Dark In Here
A woman takes a lover during the day, while her husband is at work. Her
nine year old son comes home unexpectedly, so she puts her son in the
closet and shuts the door. Her husband also comes home, so she puts her
lover in the closet, with the little boy.
Boy - "Dark in here."
Man - "Yes, it is."
Boy - "I have a baseball."
Man - "That's nice."
Boy - "Want to buy it?"
Man - "No, thanks."
Boy - "My dad's outside."
Man - "Okay, how much?"
Boy - "$25.00"
Man - "Fine."
In the next few weeks, it happens again that the boy and the lover are
again in the closet together.
Boy - "Dark in here."
Man - "Yes, it is."
Boy - "I have a baseball mitt."
The lover, remembering the last time, asks the boy, "How much?"
Boy - "$75.00"
Man - "Fine."
A few days later, the father says to the boy, "Grab your glove. Let's
go outside and toss the baseball back and forth."

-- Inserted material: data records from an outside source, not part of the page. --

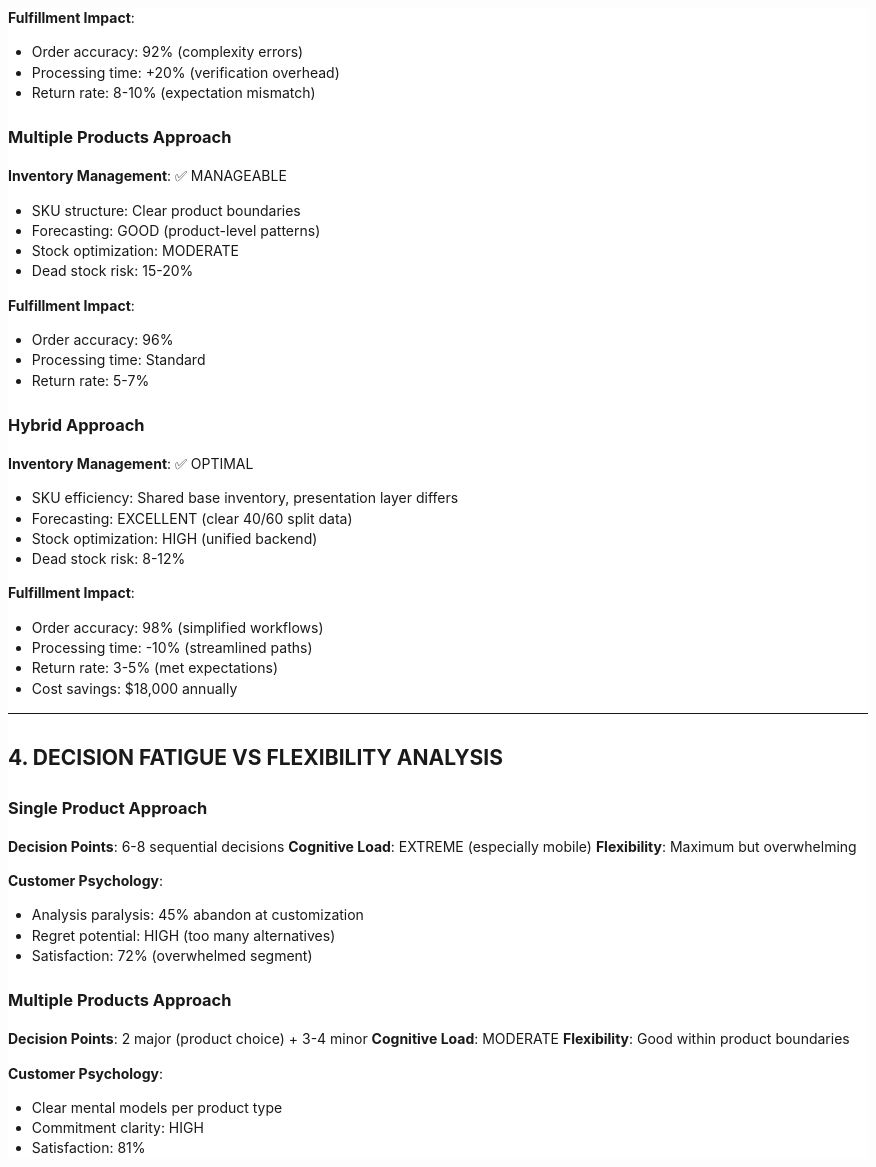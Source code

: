 **Fulfillment Impact**:
- Order accuracy: 92% (complexity errors)
- Processing time: +20% (verification overhead)
- Return rate: 8-10% (expectation mismatch)

### Multiple Products Approach
**Inventory Management**: ✅ MANAGEABLE
- SKU structure: Clear product boundaries
- Forecasting: GOOD (product-level patterns)
- Stock optimization: MODERATE
- Dead stock risk: 15-20%

**Fulfillment Impact**:
- Order accuracy: 96%
- Processing time: Standard
- Return rate: 5-7%

### Hybrid Approach
**Inventory Management**: ✅ OPTIMAL
- SKU efficiency: Shared base inventory, presentation layer differs
- Forecasting: EXCELLENT (clear 40/60 split data)
- Stock optimization: HIGH (unified backend)
- Dead stock risk: 8-12%

**Fulfillment Impact**:
- Order accuracy: 98% (simplified workflows)
- Processing time: -10% (streamlined paths)
- Return rate: 3-5% (met expectations)
- Cost savings: $18,000 annually

---

## 4. DECISION FATIGUE VS FLEXIBILITY ANALYSIS

### Single Product Approach
**Decision Points**: 6-8 sequential decisions
**Cognitive Load**: EXTREME (especially mobile)
**Flexibility**: Maximum but overwhelming

**Customer Psychology**:
- Analysis paralysis: 45% abandon at customization
- Regret potential: HIGH (too many alternatives)
- Satisfaction: 72% (overwhelmed segment)

### Multiple Products Approach
**Decision Points**: 2 major (product choice) + 3-4 minor
**Cognitive Load**: MODERATE
**Flexibility**: Good within product boundaries

**Customer Psychology**:
- Clear mental models per product type
- Commitment clarity: HIGH
- Satisfaction: 81%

Boy - "I can't, I sold them."
Father - "How much did you sell them for?"
Boy - "$100.00"
Father - "That's terrible to overcharge your friends like that. That's
way more than those two things cost. I'm going to take you to
church and make you confess."
They go to church and the father makes the little boy sit in the
confessional booth and he closes the door.
Boy - "Dark in here."
Priest - "Don't start that shit again."